Why not return floating-point infinity? <0.25 wink>

> Deprecate like the long function etc., unless some important libraries
> would still be limited to that.
> >     What to do about PyInt_AS_LONG failures?
> A good question.
> >     What do do about %u, %o, %x formatting operators?
> If portability here is not that important, let them output negative
> numbers as negative. One can use "%x" % (x % 2**32) to get the old
> behavior.
So, longs become variable-length two's-complement integers?

> If it is, I don't know.
> >     How to warn about << not cutting integers?
> If there is a portability switch like from __future__ import foo,
> use that; it's bad that it doesn't happen at compile time, but maybe
> it's all that we can get. If not, I don't know.
How about:

    from __future__ import unified_field_theory


> >     Should the overflow warning be on a portable maximum size?
> I would drop it.
> >     Will unification of types and classes help with a more
> >     straightforward implementations?
> I don't know.
> > PEP: 238
> > Title: Non-integer Division
> I like it!
> > Open Issues
> >
> >     Should the // operator be renamed to "div"?
> If % is % and not "mod", I would probably spell it //. But I would
> call % "mod", except that it's too late.
No it isn't. It's never too late to _suggest_ a change :-) I seem to
remember suggesting that "print >>" could be omitted without making me cry.

> > PEP: 239
> > Title: Adding a Rational Type to Python
> I like it!
> I guess that sin(1.5) converts the argument to float?
Well, it shouldn't need to, unless the default numeric literal is a
rational: 1.5 already _is_ floating point, isn't it?

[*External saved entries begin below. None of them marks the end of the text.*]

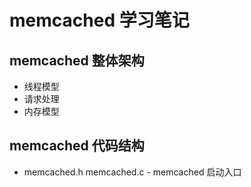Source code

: # memcached 学习笔记

## memcached 整体架构
* 线程模型
* 请求处理
* 内存模型

## memcached 代码结构
* memcached.h memcached.c - memcached 启动入口
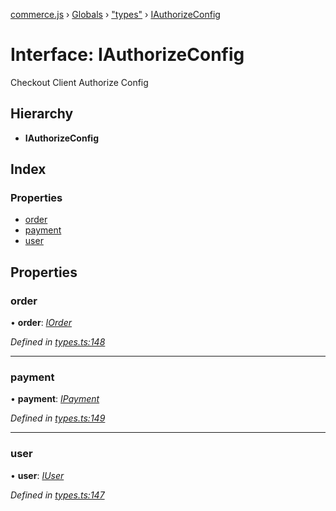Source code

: [commerce.js](../README.md) › [Globals](../globals.md) › ["types"](../modules/_types_.md) › [IAuthorizeConfig](_types_.iauthorizeconfig.md)

# Interface: IAuthorizeConfig

Checkout Client Authorize Config

## Hierarchy

* **IAuthorizeConfig**

## Index

### Properties

* [order](_types_.iauthorizeconfig.md#order)
* [payment](_types_.iauthorizeconfig.md#payment)
* [user](_types_.iauthorizeconfig.md#user)

## Properties

###  order

• **order**: *[IOrder](_types_.iorder.md)*

*Defined in [types.ts:148](https://github.com/shopjs/commerce.js/blob/98f86b0/src/types.ts#L148)*

___

###  payment

• **payment**: *[IPayment](_types_.ipayment.md)*

*Defined in [types.ts:149](https://github.com/shopjs/commerce.js/blob/98f86b0/src/types.ts#L149)*

___

###  user

• **user**: *[IUser](_types_.iuser.md)*

*Defined in [types.ts:147](https://github.com/shopjs/commerce.js/blob/98f86b0/src/types.ts#L147)*

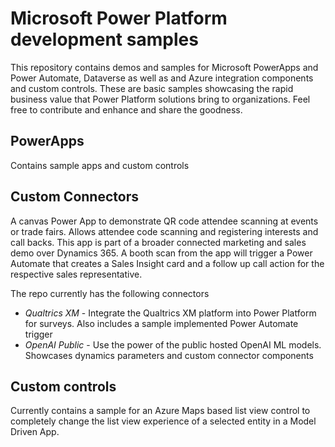 # Microsoft Power Platform development samples
This repository contains demos and samples for Microsoft PowerApps and Power Automate, Dataverse as well as and Azure integration components and custom controls. These are basic samples showcasing the rapid business value that Power Platform solutions bring to organizations. 
Feel free to contribute and enhance and share the goodness.

## PowerApps

Contains sample apps and custom controls

## Custom Connectors

A canvas Power App to demonstrate QR code attendee scanning at events or trade fairs. Allows attendee code scanning and registering interests and call backs.
This app is part of a broader connected marketing and sales demo over Dynamics 365. A booth scan from the app will trigger a Power Automate that creates a Sales Insight card and a follow up call action for the respective sales representative.

The repo currently has the following connectors

- *Qualtrics XM* - Integrate the Qualtrics XM platform into Power Platform for surveys. Also includes a sample implemented Power Automate trigger
- *OpenAI Public* - Use the power of the public hosted OpenAI ML models. Showcases dynamics parameters and custom connector components

## Custom controls

Currently contains a sample for an Azure Maps based list view control to completely change the list view experience of a selected entity in a Model Driven App.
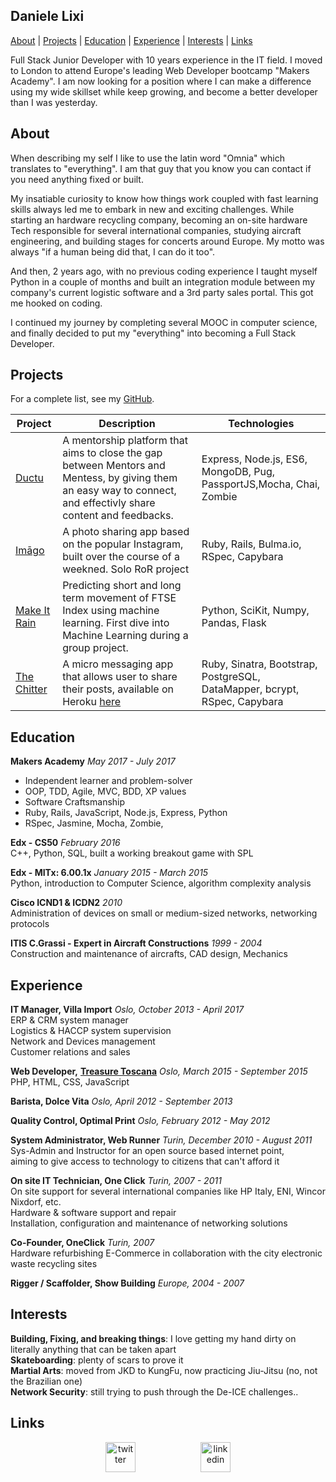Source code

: ## Daniele Lixi

[About](#about) | [Projects](#projects) | [Education](#education) | [Experience](#experience) | [Interests](#interests) | [Links](#links)


Full Stack Junior Developer with 10 years experience in the IT field. I moved to London to attend Europe's leading Web Developer bootcamp "Makers Academy". I am now looking for a position where I can make a difference using my wide skillset while keep growing, and become a better developer than I was yesterday.

## About
When describing my self I like to use the latin word "Omnia" which translates to "everything".
I am that guy that you know you can contact if you need anything fixed or built.

My insatiable curiosity to know how things work coupled with fast learning skills always led me to embark in new and exciting challenges.
While starting an hardware recycling company, becoming an on-site hardware Tech responsible for several international companies, studying aircraft engineering, and building stages for concerts around Europe.
My motto was always "if a human being did that, I can do it too".

And then, 2 years ago, with no previous coding experience I taught myself Python in a couple of months and built an integration module between my company's current logistic software and a 3rd party sales portal. This got me hooked on coding.

I continued my journey by completing several MOOC in computer science, and finally decided to put my "everything" into becoming a Full Stack Developer.

## Projects
For a complete list, see my [GitHub](https://github.com/y0m0?tab=repositories).

| Project           | Description | Technologies |
|---                |---          |---           |
| [Ductu](https://ductu.herokuapp.com/) | A mentorship platform that aims to close the gap between Mentors and Mentess, by giving them an easy way to connect, and effectivly share content and feedbacks.| Express, Node.js, ES6, MongoDB, Pug, PassportJS,Mocha, Chai, Zombie |
| [Imāgo](https://production-imago.herokuapp.com) | A photo sharing app based on the popular Instagram, built over the course of a weekned. Solo RoR project | Ruby, Rails, Bulma.io, RSpec, Capybara |  
| [Make It Rain](https://github.com/tobywinter/makeitrain) | Predicting short and long term movement of FTSE Index using machine learning. First dive into Machine Learning during a group project. | Python, SciKit, Numpy, Pandas, Flask |  
| [The Chitter](https://github.com/y0m0/chitter-challenge) | A micro messaging app that allows user to share their posts, available on Heroku [here](https://the-chitter.herokuapp.com/) | Ruby, Sinatra, Bootstrap, PostgreSQL, DataMapper, bcrypt, RSpec, Capybara |  


## Education

**Makers Academy** *May 2017 - July 2017*  
- Independent learner and problem-solver
- OOP, TDD, Agile, MVC, BDD, XP values
- Software Craftsmanship
- Ruby, Rails, JavaScript, Node.js, Express, Python
- RSpec, Jasmine, Mocha, Zombie,

**Edx - CS50** *February 2016*  
C++, Python, SQL, built a working breakout game with SPL

**Edx - MITx: 6.00.1x** *January 2015 - March 2015*  
Python, introduction to Computer Science, algorithm complexity analysis

**Cisco ICND1 & ICDN2** *2010*  
Administration of devices on small or medium-sized networks, networking protocols

**ITIS C.Grassi - Expert in Aircraft Constructions** *1999 - 2004*  
Construction and maintenance of aircrafts, CAD design, Mechanics

## Experience

**IT Manager, Villa Import** *Oslo, October 2013 - April 2017*  
ERP & CRM system manager  
Logistics & HACCP system supervision  
Network and Devices management  
Customer relations and sales

**Web Developer,** [**Treasure Toscana**](http://www.treasuretoscana.com/) *Oslo, March 2015 - September 2015*  
PHP, HTML, CSS, JavaScript

**Barista, Dolce Vita** *Oslo, April 2012 - September 2013*

**Quality Control, Optimal Print** *Oslo, February 2012 - May 2012*

**System Administrator, Web Runner** *Turin, December 2010 - August 2011*  
Sys-Admin and Instructor for an open source based internet point,  
aiming to give access to technology to citizens that can't afford it

**On site IT Technician, One Click** *Turin, 2007 - 2011*   
On site support for several international companies like HP Italy, ENI, Wincor Nixdorf, etc.  
Hardware & software support and repair  
Installation, configuration and maintenance of networking solutions

**Co-Founder, OneClick** *Turin, 2007*  
Hardware refurbishing E-Commerce in collaboration with the city electronic waste recycling sites

**Rigger / Scaffolder, Show Building** *Europe, 2004 - 2007*

## Interests
 **Building, Fixing, and breaking things**: I love getting my hand dirty on literally anything that can be taken apart  
 **Skateboarding**: plenty of scars to prove it  
 **Martial Arts**: moved from JKD to KungFu, now practicing Jiu-Jitsu (no, not the Brazilian one)  
 **Network Security**: still trying to push through the De-ICE challenges..  

## Links

<p align="center">
<a href="https://twitter.com/YoMoZ">
<img src="http://icon-icons.com/icons2/642/PNG/512/twitter_2_icon-icons.com_59206.png" alt="twitter" hspace="50" height="48" width="48"></a>

<a href="https://www.linkedin.com/in/daniele-lixi-04190310a">
<img src="http://icon-icons.com/icons2/808/PNG/512/linkedin_icon-icons.com_66096.png" alt="linkedin" hspace="50" height="48" width="48"></a>
</p>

> How many digits does str(1/3) return, assuming it prints the number
> in decimal?
Forty-two. This might even have been the original question to which this is
the answer.

> Should str(5.0) return '5.0' or '5'? Note that it finally doesn't
> hurt if you have an integer instead of a rational, so there is more
> sense to let it return '5' than currently: integers can be treated
> as a special case of rationals (implemented as a separate type).
> But maybe accepting 4.0 as list indices etc. is too much.
This seems to conflict with dictionary semantics, where for all integer i,

    dict.has_key(i) == dict.has_key(float(i))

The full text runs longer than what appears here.